Exercise instructions: Here are the records. Write out exactly the lines between the one holding "以启动HTTP/2客户端为例" and the one holding "Source code", inclusive.

[Given data Boundary: Start]

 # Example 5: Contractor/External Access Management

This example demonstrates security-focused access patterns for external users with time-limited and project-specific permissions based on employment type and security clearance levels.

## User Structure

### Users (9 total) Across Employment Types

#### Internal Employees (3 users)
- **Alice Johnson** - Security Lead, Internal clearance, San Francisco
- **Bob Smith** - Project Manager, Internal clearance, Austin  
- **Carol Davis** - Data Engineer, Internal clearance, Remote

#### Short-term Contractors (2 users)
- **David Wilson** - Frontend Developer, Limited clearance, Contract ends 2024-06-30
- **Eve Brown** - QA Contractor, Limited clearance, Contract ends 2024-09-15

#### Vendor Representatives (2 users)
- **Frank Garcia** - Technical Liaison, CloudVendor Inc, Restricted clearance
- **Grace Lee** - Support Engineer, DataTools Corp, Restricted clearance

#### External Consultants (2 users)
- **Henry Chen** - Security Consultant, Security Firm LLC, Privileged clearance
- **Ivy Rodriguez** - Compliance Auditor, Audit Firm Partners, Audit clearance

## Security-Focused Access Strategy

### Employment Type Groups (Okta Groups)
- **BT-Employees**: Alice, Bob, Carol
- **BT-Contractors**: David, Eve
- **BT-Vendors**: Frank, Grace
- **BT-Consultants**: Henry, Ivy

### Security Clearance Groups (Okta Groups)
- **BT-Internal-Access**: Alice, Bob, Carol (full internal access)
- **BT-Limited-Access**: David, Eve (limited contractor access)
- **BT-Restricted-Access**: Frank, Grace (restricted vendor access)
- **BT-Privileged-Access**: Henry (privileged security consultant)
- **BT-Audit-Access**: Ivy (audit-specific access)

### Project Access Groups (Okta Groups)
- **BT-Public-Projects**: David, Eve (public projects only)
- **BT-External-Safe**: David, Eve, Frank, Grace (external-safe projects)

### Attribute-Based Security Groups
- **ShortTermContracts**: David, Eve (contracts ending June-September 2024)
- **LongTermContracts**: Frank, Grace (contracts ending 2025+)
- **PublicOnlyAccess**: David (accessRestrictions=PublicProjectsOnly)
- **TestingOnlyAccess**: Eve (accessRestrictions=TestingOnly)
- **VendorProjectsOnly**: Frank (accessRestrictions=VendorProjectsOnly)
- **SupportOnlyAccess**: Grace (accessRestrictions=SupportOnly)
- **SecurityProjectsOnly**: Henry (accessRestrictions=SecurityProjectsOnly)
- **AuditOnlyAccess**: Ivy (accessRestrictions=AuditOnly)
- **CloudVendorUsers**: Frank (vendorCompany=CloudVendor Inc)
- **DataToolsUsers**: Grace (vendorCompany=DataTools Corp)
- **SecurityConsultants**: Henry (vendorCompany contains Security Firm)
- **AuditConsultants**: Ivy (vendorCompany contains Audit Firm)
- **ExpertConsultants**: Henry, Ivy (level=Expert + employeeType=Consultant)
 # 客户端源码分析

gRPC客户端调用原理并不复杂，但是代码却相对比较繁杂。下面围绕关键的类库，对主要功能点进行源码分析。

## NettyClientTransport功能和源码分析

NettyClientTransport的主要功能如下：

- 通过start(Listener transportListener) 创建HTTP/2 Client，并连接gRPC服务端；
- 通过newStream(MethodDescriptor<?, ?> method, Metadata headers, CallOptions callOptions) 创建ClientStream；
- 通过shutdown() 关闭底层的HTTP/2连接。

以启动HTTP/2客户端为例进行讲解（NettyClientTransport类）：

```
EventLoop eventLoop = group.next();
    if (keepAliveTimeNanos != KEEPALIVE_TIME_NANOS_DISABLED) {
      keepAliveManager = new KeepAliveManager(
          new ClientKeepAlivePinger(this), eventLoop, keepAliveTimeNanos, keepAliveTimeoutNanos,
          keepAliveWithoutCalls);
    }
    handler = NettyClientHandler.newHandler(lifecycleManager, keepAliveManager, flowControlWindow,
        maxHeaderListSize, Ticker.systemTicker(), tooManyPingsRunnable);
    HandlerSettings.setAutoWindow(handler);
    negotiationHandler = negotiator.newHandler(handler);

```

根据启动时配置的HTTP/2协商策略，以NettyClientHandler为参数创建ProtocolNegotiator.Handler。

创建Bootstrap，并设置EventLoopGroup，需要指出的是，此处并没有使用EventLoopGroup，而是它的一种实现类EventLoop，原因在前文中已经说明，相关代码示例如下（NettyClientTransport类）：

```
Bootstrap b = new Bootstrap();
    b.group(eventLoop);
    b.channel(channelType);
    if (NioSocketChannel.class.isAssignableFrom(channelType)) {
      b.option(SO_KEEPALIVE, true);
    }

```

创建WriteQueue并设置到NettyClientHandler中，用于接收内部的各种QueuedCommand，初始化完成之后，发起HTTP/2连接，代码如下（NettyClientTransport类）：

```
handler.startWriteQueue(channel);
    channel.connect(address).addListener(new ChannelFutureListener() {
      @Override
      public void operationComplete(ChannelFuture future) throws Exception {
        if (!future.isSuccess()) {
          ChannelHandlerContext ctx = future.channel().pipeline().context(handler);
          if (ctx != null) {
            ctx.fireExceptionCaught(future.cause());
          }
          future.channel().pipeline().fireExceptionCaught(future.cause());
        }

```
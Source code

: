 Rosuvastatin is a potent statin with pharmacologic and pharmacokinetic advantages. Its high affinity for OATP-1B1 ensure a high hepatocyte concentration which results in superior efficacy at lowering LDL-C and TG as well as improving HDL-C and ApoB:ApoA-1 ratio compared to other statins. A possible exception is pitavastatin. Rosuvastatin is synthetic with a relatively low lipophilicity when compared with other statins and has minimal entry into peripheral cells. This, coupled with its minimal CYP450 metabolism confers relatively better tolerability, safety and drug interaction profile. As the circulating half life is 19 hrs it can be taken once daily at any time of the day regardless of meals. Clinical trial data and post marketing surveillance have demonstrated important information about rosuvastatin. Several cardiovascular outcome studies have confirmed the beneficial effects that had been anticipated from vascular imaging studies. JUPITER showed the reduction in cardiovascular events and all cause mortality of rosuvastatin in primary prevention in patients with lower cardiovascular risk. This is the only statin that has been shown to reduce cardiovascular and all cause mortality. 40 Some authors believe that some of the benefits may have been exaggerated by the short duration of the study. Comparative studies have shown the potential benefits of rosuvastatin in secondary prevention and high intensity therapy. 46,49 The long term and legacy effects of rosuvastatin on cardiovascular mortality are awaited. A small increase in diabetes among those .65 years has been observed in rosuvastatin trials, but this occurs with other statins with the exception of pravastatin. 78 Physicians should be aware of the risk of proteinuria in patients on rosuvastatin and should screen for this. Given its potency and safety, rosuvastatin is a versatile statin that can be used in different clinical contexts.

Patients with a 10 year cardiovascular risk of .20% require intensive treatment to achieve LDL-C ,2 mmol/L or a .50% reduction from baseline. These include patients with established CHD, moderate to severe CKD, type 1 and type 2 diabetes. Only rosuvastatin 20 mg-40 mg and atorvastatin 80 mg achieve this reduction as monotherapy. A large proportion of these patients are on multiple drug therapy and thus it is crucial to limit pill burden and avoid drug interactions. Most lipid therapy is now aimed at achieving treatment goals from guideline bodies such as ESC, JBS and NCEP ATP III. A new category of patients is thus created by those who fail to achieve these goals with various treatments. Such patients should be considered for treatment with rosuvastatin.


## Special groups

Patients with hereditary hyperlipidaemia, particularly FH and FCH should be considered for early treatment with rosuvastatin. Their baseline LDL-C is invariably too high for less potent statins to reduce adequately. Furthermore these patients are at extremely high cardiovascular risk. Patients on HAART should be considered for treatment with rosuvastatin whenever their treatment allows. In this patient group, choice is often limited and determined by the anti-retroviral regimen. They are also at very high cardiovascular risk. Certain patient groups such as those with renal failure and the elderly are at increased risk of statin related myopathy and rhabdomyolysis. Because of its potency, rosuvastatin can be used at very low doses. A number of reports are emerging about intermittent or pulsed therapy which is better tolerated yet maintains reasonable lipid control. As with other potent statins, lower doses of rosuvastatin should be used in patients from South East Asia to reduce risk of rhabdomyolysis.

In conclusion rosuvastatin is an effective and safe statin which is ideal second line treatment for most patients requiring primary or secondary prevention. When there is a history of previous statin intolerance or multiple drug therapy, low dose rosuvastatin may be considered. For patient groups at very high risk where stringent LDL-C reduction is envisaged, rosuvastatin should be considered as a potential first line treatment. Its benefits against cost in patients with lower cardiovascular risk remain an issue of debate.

[Given data Boundary: End]

Completed task:
以启动HTTP/2客户端为例进行讲解（NettyClientTransport类）：

```
EventLoop eventLoop = group.next();
    if (keepAliveTimeNanos != KEEPALIVE_TIME_NANOS_DISABLED) {
      keepAliveManager = new KeepAliveManager(
          new ClientKeepAlivePinger(this), eventLoop, keepAliveTimeNanos, keepAliveTimeoutNanos,
          keepAliveWithoutCalls);
    }
    handler = NettyClientHandler.newHandler(lifecycleManager, keepAliveManager, flowControlWindow,
        maxHeaderListSize, Ticker.systemTicker(), tooManyPingsRunnable);
    HandlerSettings.setAutoWindow(handler);
    negotiationHandler = negotiator.newHandler(handler);

```

根据启动时配置的HTTP/2协商策略，以NettyClientHandler为参数创建ProtocolNegotiator.Handler。

创建Bootstrap，并设置EventLoopGroup，需要指出的是，此处并没有使用EventLoopGroup，而是它的一种实现类EventLoop，原因在前文中已经说明，相关代码示例如下（NettyClientTransport类）：

```
Bootstrap b = new Bootstrap();
    b.group(eventLoop);
    b.channel(channelType);
    if (NioSocketChannel.class.isAssignableFrom(channelType)) {
      b.option(SO_KEEPALIVE, true);
    }

```

创建WriteQueue并设置到NettyClientHandler中，用于接收内部的各种QueuedCommand，初始化完成之后，发起HTTP/2连接，代码如下（NettyClientTransport类）：

```
handler.startWriteQueue(channel);
    channel.connect(address).addListener(new ChannelFutureListener() {
      @Override
      public void operationComplete(ChannelFuture future) throws Exception {
        if (!future.isSuccess()) {
          ChannelHandlerContext ctx = future.channel().pipeline().context(handler);
          if (ctx != null) {
            ctx.fireExceptionCaught(future.cause());
          }
          future.channel().pipeline().fireExceptionCaught(future.cause());
        }

```
Source code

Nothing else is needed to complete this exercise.